The MarkdownHeaderSplitter processes text documents by:

  • Splitting them into chunks at ATX-style Markdown headers (#, ##, …, ######), preserving header hierarchy as metadata.
  • Optionally applying a secondary split (by word, passage, period, or line) to each chunk using Haystack's DocumentSplitter.
  • Preserving and propagating metadata such as parent headers, page numbers, and split IDs.

Only ATX-style headers are recognized (e.g. # Title). Setext-style headers (Underline with ===) aren't supported.

Parameters you can set when initializing the component:

  • page_break_character: Character used to identify page breaks. Defaults to form feed \f.
  • keep_headers: If True, headers remain in the chunk content. If False, headers are moved to metadata only. Defaults to True.
  • secondary_split: Optional secondary split after header splitting. Options: None, "word", "passage", "period", "line". Defaults to None.
  • split_length: Maximum number of units per split when using secondary splitting. Defaults to 200.
  • split_overlap: Number of overlapping units between splits when using secondary splitting. Defaults to 0.
  • split_threshold: Minimum number of units per split when using secondary splitting. Defaults to 0.
  • skip_empty_documents: Whether to skip documents with empty content. Defaults to True.
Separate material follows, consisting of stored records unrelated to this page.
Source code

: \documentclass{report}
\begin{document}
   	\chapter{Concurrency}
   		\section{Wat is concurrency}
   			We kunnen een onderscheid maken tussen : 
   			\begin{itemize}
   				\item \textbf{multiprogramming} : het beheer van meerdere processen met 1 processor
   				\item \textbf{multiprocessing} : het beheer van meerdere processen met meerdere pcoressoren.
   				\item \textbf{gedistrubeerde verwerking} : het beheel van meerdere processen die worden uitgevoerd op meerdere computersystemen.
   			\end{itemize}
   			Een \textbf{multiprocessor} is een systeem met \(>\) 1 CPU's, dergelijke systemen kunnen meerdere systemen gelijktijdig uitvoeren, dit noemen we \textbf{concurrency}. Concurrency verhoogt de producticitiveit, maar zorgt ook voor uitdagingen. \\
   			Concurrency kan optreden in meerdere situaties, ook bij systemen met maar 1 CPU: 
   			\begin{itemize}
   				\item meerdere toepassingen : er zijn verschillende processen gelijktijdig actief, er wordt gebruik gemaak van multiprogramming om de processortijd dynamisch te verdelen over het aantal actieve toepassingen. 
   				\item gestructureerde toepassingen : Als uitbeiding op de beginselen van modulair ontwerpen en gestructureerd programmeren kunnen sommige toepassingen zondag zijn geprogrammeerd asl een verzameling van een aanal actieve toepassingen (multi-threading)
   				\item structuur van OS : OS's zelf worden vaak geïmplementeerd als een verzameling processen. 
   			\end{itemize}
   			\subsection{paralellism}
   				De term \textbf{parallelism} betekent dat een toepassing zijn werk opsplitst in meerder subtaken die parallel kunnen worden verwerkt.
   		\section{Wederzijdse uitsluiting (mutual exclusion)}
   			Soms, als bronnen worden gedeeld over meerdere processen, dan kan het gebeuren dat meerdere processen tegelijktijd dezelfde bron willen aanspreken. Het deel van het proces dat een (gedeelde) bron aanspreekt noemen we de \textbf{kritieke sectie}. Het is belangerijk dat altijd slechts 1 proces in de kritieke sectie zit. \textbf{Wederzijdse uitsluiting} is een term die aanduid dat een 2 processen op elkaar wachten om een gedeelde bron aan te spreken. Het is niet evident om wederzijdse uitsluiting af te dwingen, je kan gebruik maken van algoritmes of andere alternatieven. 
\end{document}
Each output document's metadata includes:

  • source_id: ID of the original document.
  • page_number: Page number. Updated when page_break_character is found.
  • split_id: Index of the chunk within its parent.
  • header: The header text for this chunk.
  • parent_headers: List of parent header texts in hierarchy order.
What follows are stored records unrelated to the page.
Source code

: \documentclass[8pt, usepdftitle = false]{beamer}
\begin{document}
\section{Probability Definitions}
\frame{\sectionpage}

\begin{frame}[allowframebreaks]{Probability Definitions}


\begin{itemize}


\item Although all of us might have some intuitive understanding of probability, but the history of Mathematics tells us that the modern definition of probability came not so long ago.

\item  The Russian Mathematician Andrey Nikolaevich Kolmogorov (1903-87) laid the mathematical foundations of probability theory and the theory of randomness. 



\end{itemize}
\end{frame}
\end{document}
The component only works with text documents. Documents with None or non-string content raise a ValueError.

Usage

On its own

python
from haystack import Document
from haystack.components.preprocessors import MarkdownHeaderSplitter

text = (
"# Introduction\n"
"This is the intro section.\n"
"## Getting Started\n"
"Here is how to start.\n"
"## Advanced\n"
"Advanced content here."
)
doc = Document(content=text)
splitter = MarkdownHeaderSplitter(keep_headers=True)
result = splitter.run(documents=[doc])

# result["documents"] contains one document per header section,
# with meta["header"], meta["parent_headers"], meta["source_id"], and so on

With secondary splitting

When sections are long, you can add a secondary split, for example by word, so each chunk stays within a maximum size:

python
from haystack import Document
from haystack.components.preprocessors import MarkdownHeaderSplitter

text = "# Section\n" + "Some long body text. " * 50
doc = Document(content=text)
splitter = MarkdownHeaderSplitter(
keep_headers=True,
secondary_split="word",
split_length=20,
split_overlap=2,
)
splitter.warm_up() # required when using secondary_split
result = splitter.run(documents=[doc])

In a pipeline

This pipeline converts Markdown files to documents, cleans them, splits by headers, and writes to an in-memory document store:

python
from pathlib import Path

from haystack import Pipeline
from haystack.document_stores.in_memory import InMemoryDocumentStore
from haystack.components.converters.txt import TextFileToDocument
from haystack.components.preprocessors import MarkdownHeaderSplitter
from haystack.components.writers import DocumentWriter

document_store = InMemoryDocumentStore()

p = Pipeline()
p.add_component("text_file_converter", TextFileToDocument())
p.add_component("splitter", MarkdownHeaderSplitter(keep_headers=True))
p.add_component("writer", DocumentWriter(document_store=document_store))
p.connect("text_file_converter.documents", "splitter.documents")
p.connect("splitter.documents", "writer.documents")

path = "path/to/your/files"
files = list(Path(path).glob("*.md"))
p.run({"text_file_converter": {"sources": files}})